This is the point where I just rebooted to get my old kernel which is working flawlessly.

I just hope someone can give me a hint how to solve this.

PS: I already deactiveted GENERIC_IDE and PATA stuff, although I did not run make clean or make mrpropper prior to recompiling the kernel...

----------

## kiksen

Hi.

Have you enabled support for your sata chipset? If in doubt, post the result of lspci here, and I'll be happy to take a look.

/kiksen

----------

## humanthing

Thanks for your reply. Sure I have!  :Smile: 

I googled for the error message and found on some ubuntu forums a similar problem. They solved it by appending "irqpoll" to the kernel line in grub.conf. Seems to be a workaround, but it works for me!

Do you know what this option does? Can this be a hint how to really solve the problem? Is this a bug?

----------

## kiksen

From the docs

 *Quote:*   

>   irqpoll         [HW]
> 
>                         When an interrupt is not handled search all handlers
> 
>                         for it. Also check all handlers each timer
> ...

 

So it seems very much like a workaround. My guess would be that you have a multi-core system? Check that you have enabled "Plug & Play O/S" in your BIOS if you have such an option (if it's disabled the BIOS "protects" you system from a lot of information). This helped for me.

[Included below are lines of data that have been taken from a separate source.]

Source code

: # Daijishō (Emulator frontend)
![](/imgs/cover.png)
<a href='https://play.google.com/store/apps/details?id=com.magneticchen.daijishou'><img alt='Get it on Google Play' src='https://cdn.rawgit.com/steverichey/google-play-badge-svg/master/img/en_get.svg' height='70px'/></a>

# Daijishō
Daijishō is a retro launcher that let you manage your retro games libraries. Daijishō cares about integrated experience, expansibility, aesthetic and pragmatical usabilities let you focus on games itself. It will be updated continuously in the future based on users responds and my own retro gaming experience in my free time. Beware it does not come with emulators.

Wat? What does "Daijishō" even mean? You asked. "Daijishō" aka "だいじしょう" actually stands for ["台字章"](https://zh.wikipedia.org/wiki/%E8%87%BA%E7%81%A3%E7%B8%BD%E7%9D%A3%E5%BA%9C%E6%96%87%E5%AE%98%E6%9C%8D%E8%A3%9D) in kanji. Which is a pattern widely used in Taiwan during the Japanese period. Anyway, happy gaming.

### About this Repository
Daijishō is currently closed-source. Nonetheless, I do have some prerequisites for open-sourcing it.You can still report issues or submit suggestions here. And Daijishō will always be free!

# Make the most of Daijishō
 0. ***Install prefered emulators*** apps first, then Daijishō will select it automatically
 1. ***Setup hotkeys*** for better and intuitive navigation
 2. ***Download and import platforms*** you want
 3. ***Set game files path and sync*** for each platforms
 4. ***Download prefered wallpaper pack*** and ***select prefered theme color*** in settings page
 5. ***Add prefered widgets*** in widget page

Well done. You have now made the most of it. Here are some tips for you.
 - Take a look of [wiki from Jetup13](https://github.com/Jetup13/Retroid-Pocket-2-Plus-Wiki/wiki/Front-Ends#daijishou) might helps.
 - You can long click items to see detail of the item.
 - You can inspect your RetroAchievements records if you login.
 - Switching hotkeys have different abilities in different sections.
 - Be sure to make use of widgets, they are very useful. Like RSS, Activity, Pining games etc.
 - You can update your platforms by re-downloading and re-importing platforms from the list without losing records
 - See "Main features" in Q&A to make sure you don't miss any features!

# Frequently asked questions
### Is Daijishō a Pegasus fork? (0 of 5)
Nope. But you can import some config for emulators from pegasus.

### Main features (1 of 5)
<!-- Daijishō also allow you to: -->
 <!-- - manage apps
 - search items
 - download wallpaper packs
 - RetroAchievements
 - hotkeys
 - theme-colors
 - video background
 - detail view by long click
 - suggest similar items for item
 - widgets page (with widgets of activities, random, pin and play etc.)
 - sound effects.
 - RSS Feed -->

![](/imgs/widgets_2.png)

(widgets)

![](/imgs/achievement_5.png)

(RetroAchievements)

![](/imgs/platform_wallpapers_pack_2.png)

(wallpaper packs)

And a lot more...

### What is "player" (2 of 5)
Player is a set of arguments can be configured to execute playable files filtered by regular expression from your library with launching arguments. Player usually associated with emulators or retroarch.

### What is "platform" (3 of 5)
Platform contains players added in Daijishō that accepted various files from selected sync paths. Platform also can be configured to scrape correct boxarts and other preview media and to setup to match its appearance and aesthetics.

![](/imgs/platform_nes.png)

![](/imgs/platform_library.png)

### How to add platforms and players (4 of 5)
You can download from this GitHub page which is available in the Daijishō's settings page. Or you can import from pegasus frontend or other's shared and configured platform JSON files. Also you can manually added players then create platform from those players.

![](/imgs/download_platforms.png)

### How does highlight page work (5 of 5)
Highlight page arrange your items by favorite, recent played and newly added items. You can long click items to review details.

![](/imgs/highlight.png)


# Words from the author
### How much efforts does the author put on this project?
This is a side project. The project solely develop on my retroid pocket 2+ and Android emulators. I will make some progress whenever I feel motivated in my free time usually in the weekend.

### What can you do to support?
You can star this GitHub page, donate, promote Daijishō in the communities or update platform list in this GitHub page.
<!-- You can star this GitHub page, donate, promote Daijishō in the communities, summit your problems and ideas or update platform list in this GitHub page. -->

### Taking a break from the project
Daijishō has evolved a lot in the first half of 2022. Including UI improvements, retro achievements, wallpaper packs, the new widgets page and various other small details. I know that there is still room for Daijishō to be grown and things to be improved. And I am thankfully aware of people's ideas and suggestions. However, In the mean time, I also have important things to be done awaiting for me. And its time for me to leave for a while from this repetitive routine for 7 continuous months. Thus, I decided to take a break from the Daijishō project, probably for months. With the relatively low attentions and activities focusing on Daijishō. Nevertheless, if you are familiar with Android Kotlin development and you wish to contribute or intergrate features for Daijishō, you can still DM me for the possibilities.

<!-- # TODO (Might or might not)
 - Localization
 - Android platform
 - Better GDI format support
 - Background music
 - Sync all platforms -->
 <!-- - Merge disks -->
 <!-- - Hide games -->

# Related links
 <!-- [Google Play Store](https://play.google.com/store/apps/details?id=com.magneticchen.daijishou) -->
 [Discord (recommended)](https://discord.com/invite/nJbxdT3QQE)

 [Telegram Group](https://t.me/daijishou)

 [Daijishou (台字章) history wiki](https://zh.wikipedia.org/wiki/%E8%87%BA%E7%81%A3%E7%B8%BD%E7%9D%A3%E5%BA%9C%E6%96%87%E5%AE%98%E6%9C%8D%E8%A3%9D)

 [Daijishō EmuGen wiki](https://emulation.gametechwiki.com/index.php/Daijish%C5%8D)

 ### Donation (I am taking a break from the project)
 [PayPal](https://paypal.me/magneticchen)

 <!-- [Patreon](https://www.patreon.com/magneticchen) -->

Also, check for a BIOS upgrade.

/kiksen

----------

## humanthing

Well, no... I'm running on a single core amd64. But the part with the BIOS is interesting, I'll look for it next time I boot.

Is there an easy way to update my BIOS with gentoo? For Windows I had a small utility but since I'm not using Windows anymore, I don't really know how to update the BIOS.

----------

## kiksen

BIOS upgrades really dependes on your motherboard manufacturer. Many has ISO images you can burn and boot to upgrade (DELL for one). 

/kiksen

----------

## humanthing

Hi, I now looked for the settings in the BIOS but didn't find anything similar to "Plug & Play O/S". And I have already the latest BIOS upgrade installed, since 2005 there seem to be no new BIOS upgrades.

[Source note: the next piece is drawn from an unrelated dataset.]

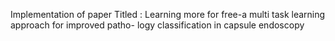 Implementation of paper Titled : Learning more for free-a multi task learning approach for improved patho-
logy classification in capsule endoscopy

Strange thing is that everything works perfectly with kernel 2.6.22... Any more ideas?

----------

## kiksen

Not really. How did you upgrade your kernel? Have you compared your .config files for .22 and .23 kernels? There must be something somewhere...

/kiksen

----------

## humanthing

Hmm... Strange enough, but now it works. I wanted to make some little modifications and kernel upgrade all in one and got the error mentioned above. Now I just made a simple make oldconfig and it works... Nice!!

Now I just got to figure out what the problem was... Thank you so far!

----------

## humanthing

Oh shit... I forgot to remove the irqpoll form the kernel line in grub.conf...

Without that it doesn't work... But there seem to be more people with a similar problem.

I found the posts below, and tried some of the methods to solve the problem, but I got quite lost, and nothing seems to really work.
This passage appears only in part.